§ Work instructions
Retype exactly the lines that run from the start of the data to the line holding "X_w w + X_q", including both, and only those.

(Source records)
━━━━━━━━━━━━━━━━━━━━━━━━━━━━━━

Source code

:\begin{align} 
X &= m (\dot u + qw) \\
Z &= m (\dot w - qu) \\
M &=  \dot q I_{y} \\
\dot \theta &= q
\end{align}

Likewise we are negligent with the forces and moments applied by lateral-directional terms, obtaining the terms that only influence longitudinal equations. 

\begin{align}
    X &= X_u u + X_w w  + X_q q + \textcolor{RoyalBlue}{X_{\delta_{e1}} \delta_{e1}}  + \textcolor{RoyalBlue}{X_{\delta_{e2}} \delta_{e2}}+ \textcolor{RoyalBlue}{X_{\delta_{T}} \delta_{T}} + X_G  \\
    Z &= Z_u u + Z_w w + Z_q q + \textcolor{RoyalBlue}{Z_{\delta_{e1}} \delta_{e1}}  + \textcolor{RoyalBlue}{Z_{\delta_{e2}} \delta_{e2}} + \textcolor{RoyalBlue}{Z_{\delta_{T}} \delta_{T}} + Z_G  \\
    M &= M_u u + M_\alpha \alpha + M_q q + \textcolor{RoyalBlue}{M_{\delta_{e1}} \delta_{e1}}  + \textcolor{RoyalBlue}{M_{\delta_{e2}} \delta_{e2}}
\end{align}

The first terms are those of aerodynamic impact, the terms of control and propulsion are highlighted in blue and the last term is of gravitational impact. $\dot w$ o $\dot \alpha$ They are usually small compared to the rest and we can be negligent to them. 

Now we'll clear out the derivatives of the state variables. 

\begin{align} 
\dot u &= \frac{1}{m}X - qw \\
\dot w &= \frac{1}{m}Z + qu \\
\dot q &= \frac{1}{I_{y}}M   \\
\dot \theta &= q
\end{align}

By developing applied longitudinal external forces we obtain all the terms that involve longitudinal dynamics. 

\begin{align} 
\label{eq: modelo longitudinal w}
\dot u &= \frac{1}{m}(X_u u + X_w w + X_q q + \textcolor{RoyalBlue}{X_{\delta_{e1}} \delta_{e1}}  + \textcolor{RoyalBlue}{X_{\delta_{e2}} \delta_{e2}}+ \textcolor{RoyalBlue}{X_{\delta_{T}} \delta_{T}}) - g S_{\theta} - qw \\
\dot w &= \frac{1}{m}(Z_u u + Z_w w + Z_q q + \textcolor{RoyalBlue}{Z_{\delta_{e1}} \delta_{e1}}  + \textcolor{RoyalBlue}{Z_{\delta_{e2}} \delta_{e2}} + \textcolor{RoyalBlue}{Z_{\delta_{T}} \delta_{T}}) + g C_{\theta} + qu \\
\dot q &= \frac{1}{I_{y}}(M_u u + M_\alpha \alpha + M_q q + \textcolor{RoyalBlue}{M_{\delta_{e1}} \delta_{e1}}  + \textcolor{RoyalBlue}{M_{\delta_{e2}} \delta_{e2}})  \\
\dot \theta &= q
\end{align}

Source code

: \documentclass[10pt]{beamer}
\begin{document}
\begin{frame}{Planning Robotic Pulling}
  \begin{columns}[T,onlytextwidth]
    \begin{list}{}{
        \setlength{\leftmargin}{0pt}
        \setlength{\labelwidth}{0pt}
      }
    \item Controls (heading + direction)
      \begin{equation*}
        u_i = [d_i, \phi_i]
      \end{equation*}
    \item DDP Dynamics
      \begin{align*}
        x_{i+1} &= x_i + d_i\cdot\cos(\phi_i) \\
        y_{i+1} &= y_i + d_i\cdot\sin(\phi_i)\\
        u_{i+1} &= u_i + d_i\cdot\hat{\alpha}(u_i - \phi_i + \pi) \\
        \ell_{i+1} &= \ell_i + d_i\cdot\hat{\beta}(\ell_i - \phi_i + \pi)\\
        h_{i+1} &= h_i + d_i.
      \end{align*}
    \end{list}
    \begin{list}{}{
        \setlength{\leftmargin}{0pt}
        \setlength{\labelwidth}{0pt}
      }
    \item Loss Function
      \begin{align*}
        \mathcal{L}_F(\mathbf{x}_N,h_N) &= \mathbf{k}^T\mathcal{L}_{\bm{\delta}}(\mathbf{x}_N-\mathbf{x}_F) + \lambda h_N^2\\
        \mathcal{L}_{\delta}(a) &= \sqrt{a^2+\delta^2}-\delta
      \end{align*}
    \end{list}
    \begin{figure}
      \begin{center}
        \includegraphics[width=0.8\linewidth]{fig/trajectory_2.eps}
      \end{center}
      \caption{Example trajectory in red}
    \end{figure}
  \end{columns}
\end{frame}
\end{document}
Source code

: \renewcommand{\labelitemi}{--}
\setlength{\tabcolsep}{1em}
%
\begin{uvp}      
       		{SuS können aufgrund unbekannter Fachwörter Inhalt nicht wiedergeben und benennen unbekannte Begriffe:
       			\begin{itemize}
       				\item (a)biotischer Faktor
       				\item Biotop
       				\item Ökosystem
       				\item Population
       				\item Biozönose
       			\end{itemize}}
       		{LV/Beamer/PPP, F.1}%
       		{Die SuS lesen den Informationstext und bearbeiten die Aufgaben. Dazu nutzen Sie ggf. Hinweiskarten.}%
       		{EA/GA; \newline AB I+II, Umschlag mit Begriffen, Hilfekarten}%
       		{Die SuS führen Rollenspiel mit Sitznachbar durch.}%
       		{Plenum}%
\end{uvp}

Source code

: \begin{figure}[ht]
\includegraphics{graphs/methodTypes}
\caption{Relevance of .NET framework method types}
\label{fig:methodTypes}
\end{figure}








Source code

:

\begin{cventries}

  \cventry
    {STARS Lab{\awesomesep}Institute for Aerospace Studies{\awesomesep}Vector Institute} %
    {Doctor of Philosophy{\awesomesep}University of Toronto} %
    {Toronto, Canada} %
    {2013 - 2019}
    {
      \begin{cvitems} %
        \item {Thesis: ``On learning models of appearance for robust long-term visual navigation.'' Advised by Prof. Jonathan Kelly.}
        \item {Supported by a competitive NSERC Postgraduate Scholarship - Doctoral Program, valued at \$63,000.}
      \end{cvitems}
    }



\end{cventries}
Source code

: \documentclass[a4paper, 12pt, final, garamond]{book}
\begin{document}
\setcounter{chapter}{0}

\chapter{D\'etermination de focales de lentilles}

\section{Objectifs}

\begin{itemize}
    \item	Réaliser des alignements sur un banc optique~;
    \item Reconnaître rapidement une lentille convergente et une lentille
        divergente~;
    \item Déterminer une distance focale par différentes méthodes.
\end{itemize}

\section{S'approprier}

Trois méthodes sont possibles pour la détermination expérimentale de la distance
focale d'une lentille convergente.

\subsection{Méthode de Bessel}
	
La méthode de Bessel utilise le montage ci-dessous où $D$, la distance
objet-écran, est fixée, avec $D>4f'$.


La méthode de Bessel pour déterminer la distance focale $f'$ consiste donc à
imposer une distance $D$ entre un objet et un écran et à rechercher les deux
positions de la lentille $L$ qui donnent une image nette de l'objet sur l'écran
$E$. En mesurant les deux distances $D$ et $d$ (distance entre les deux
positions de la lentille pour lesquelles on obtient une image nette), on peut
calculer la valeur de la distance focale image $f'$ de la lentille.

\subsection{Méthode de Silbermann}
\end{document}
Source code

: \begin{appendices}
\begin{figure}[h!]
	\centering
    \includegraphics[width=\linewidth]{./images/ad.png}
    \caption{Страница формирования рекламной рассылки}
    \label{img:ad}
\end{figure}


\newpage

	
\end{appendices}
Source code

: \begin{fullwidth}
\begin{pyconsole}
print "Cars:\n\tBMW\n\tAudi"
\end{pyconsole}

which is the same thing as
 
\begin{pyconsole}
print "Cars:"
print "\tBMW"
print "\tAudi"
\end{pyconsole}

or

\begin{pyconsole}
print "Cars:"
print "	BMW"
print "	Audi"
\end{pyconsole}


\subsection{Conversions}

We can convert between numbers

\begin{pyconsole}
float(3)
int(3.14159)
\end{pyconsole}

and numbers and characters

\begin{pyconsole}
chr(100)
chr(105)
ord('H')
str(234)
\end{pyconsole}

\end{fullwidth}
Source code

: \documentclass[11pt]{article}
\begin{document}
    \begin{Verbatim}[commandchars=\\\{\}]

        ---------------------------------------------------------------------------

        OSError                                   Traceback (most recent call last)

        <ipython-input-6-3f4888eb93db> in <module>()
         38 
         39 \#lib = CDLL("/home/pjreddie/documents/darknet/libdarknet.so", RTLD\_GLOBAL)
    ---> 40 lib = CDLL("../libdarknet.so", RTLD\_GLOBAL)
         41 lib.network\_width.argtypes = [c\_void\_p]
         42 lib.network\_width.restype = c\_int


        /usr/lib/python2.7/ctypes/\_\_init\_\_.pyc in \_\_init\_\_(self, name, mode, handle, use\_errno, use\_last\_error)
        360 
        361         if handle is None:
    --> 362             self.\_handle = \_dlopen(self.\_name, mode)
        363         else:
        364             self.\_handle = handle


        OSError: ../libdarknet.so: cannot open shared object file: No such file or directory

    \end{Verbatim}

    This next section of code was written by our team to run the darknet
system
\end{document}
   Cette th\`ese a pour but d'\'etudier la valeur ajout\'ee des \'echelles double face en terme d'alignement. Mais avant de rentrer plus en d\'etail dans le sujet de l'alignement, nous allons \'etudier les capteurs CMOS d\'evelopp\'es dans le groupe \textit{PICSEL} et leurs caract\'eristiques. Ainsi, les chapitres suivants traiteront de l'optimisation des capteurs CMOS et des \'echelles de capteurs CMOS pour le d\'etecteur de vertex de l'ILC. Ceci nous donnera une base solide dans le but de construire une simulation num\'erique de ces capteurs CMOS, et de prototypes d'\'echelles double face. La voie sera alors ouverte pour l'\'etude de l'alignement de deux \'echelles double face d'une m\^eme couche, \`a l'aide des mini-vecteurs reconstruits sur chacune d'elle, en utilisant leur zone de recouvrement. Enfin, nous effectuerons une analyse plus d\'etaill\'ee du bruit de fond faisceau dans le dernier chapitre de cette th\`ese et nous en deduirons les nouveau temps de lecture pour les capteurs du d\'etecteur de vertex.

━━━━━━━━━━━━━━━━━━━━━━━━━━━━━━

§ Answer to the problem
Source code

:\begin{align} 
X &= m (\dot u + qw) \\
Z &= m (\dot w - qu) \\
M &=  \dot q I_{y} \\
\dot \theta &= q
\end{align}

Likewise we are negligent with the forces and moments applied by lateral-directional terms, obtaining the terms that only influence longitudinal equations. 

\begin{align}
    X &= X_u u + X_w w  + X_q q + \textcolor{RoyalBlue}{X_{\delta_{e1}} \delta_{e1}}  + \textcolor{RoyalBlue}{X_{\delta_{e2}} \delta_{e2}}+ \textcolor{RoyalBlue}{X_{\delta_{T}} \delta_{T}} + X_G  \\
    Z &= Z_u u + Z_w w + Z_q q + \textcolor{RoyalBlue}{Z_{\delta_{e1}} \delta_{e1}}  + \textcolor{RoyalBlue}{Z_{\delta_{e2}} \delta_{e2}} + \textcolor{RoyalBlue}{Z_{\delta_{T}} \delta_{T}} + Z_G  \\
    M &= M_u u + M_\alpha \alpha + M_q q + \textcolor{RoyalBlue}{M_{\delta_{e1}} \delta_{e1}}  + \textcolor{RoyalBlue}{M_{\delta_{e2}} \delta_{e2}}
\end{align}

The first terms are those of aerodynamic impact, the terms of control and propulsion are highlighted in blue and the last term is of gravitational impact. $\dot w$ o $\dot \alpha$ They are usually small compared to the rest and we can be negligent to them. 

Now we'll clear out the derivatives of the state variables. 

\begin{align} 
\dot u &= \frac{1}{m}X - qw \\
\dot w &= \frac{1}{m}Z + qu \\
\dot q &= \frac{1}{I_{y}}M   \\
\dot \theta &= q
\end{align}

By developing applied longitudinal external forces we obtain all the terms that involve longitudinal dynamics. 

\begin{align} 
\label{eq: modelo longitudinal w}
\dot u &= \frac{1}{m}(X_u u + X_w w + X_q q + \textcolor{RoyalBlue}{X_{\delta_{e1}} \delta_{e1}}  + \textcolor{RoyalBlue}{X_{\delta_{e2}} \delta_{e2}}+ \textcolor{RoyalBlue}{X_{\delta_{T}} \delta_{T}}) - g S_{\theta} - qw \\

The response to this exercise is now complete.